Wolf Huber (c. 1485 – 3 June 1553) was an Austrian- German painter, printmaker, and architect, who worked in Passau, Germany for most of his life as a leading member of the Danube school.

==Life==
Records show that Huber was born in Feldkirch, Vorarlberg, but that by 1515, he was living in Passau. His relationship with other painters of that name living in Feldkirch is unknown, although it is widely believed that he was related to Hans Huber. Huber's birthdate has been estimated at around 1485 on the basis of several works, dated between 1510 and 1515, which show him to have been a well-established and mature artist by that date.

Nothing is known of Huber's training, although he likely worked in a family workshop before setting out as a journeyman painter. He likely visited northern Italy, as much of his work shows a thorough grounding in the stylistic techniques of the Italian Renaissance. Drawings of local subjects reveal that he visited the Salzkammergut at least once.
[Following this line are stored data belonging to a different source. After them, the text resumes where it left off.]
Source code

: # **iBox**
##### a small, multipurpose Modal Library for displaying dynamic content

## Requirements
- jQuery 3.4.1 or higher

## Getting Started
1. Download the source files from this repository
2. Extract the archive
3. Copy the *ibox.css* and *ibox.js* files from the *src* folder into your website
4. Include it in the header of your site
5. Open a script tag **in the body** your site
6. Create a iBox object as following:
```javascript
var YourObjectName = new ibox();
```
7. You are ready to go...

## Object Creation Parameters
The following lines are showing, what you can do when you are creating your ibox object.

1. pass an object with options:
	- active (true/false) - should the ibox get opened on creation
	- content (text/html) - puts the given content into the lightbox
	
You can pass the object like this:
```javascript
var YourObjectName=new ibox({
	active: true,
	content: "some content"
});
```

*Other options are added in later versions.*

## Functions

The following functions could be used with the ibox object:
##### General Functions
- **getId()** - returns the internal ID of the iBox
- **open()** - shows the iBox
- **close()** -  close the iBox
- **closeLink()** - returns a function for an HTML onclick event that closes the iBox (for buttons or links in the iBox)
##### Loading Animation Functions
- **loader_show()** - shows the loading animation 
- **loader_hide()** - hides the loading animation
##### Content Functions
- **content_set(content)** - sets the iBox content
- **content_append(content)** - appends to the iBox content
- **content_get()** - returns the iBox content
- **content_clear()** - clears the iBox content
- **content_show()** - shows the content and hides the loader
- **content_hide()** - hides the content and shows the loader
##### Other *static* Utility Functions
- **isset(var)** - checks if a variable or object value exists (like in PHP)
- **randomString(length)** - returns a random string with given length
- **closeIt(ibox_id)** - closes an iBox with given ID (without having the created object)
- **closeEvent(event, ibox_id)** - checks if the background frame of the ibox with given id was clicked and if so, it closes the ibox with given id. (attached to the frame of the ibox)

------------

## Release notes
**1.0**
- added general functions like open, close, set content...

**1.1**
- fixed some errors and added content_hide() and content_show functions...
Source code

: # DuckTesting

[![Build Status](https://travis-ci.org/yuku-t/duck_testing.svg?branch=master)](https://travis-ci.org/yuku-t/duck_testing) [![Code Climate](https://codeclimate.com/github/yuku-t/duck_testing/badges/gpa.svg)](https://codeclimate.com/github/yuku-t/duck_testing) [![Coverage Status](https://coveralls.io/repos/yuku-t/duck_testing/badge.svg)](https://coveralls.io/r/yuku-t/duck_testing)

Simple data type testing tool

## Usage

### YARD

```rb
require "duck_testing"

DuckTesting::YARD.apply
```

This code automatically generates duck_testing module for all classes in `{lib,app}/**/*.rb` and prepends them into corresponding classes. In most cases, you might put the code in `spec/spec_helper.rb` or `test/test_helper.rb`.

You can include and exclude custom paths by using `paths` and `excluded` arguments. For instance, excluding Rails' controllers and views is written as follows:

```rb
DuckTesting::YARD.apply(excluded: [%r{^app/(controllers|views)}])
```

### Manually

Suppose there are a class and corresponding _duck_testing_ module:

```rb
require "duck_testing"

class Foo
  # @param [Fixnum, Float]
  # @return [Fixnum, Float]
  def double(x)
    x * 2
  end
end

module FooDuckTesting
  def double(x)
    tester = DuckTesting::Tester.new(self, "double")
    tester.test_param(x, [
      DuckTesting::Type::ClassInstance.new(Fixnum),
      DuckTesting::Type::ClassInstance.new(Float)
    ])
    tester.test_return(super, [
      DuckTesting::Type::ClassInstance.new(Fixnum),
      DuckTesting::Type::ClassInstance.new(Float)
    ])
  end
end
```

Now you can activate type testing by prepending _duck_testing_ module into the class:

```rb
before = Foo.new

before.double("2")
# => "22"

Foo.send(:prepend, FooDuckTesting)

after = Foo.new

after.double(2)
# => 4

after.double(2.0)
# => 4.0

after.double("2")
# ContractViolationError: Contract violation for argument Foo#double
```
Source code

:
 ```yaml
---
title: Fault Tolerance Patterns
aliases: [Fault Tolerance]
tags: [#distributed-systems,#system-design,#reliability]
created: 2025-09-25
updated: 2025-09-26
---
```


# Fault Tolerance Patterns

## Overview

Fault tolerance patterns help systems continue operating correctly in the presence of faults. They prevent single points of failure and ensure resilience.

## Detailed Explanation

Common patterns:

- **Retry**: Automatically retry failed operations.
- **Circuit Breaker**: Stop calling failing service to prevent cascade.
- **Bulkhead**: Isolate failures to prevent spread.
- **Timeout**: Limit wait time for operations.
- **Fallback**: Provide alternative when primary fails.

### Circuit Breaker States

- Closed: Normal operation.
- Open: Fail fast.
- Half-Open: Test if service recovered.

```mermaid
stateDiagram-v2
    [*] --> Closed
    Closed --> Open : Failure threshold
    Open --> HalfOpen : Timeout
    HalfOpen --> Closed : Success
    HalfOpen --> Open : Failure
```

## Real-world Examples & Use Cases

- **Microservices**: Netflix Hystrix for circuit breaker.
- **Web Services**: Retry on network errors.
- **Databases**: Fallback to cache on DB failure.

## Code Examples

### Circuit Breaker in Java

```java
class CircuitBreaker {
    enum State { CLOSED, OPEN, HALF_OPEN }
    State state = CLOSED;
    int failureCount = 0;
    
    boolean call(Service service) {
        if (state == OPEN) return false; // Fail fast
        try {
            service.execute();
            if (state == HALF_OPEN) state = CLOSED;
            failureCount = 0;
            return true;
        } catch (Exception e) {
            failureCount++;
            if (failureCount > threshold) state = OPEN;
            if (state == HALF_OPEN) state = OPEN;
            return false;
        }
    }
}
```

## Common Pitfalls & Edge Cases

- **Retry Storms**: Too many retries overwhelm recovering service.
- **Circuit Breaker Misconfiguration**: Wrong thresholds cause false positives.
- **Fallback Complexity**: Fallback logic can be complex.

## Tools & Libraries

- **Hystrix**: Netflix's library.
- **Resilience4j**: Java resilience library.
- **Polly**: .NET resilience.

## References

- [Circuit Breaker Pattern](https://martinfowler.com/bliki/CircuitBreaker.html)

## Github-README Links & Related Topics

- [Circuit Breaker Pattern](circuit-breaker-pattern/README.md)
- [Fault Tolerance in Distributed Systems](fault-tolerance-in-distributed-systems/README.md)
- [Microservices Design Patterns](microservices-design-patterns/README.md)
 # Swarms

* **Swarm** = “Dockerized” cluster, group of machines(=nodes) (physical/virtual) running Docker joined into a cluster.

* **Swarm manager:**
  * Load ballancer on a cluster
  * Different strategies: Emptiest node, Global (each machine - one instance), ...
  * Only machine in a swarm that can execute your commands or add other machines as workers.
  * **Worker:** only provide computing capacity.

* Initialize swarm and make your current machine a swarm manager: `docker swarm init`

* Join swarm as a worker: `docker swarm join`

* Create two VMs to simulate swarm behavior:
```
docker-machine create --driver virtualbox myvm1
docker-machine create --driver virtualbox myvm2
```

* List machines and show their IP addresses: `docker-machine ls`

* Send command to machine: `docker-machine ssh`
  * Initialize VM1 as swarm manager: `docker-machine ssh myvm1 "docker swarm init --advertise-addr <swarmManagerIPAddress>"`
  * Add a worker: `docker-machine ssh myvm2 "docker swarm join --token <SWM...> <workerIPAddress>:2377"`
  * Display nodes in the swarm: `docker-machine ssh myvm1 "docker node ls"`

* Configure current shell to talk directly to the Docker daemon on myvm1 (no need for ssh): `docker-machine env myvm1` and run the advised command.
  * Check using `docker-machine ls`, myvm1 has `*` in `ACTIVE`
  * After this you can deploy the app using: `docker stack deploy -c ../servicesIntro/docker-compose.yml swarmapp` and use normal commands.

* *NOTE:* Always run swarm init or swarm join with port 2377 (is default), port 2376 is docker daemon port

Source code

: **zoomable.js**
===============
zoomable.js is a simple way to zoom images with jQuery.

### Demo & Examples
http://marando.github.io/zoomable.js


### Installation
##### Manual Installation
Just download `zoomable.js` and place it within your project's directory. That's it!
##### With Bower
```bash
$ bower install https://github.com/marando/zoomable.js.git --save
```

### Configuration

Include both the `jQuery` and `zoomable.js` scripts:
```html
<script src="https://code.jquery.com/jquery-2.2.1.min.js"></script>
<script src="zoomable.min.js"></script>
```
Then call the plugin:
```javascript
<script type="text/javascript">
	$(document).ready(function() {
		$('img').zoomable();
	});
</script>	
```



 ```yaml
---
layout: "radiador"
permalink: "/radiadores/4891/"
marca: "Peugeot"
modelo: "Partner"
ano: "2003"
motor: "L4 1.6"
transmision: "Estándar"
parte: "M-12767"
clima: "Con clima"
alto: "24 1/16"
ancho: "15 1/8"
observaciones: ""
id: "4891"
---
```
After his relocation to Passau, Huber in 1517 became court painter to the Duke of Bavaria, Ernst, who administered the local diocese until 1540. In 1529, another local nobleman, Count Niklas II von Salm, commissioned him to rebuild Neuberg Palace on the Inn River, not far from the town, only fragments of which survive. These indicate the addition of wings in the style of the Italian Renaissance, complete with rich decorative paintings. Huber probably also designed the reliefs on the tomb of the Count's father, Niklas I von Salm, now located in the Votivkirche in Vienna. For his work on the palace, Huber was awarded a pension and a manor house, Neufels.

When Count Wolfgang von Salm became Passau's bishop in 1542, he confirmed Huber's status as court painter, further recording that he was not subject to the laws of the guild of painters. The artist died in his manor house in Passau in 1553.

==Work==
None of Huber's architectural work has survived, and few of his paintings are extant. Those paintings still in existence show a heavy influence from the work of Albrecht Dürer; some also show distinct Mannerist tendencies. Almost none of Huber's portraits survive, save for the pendants of mintmaster Anton Hundertpfund and his wife (dated 1526) and the unusual image of Jakob Ziegler (dated 1550), in which the scholar is presented frontally, before a panorama of the cosmos. Huber's surviving drawings suggest a number of multi-figured compositions, now lost; his known graphic output is limited to thirteen woodcuts.

Huber's drawings were copied from an early date; his landscapes in particular bear a deal of resemblance to similar works by Albrecht Altdorfer. He influenced his contemporary, the draughtsman Augustin Hirschvogel.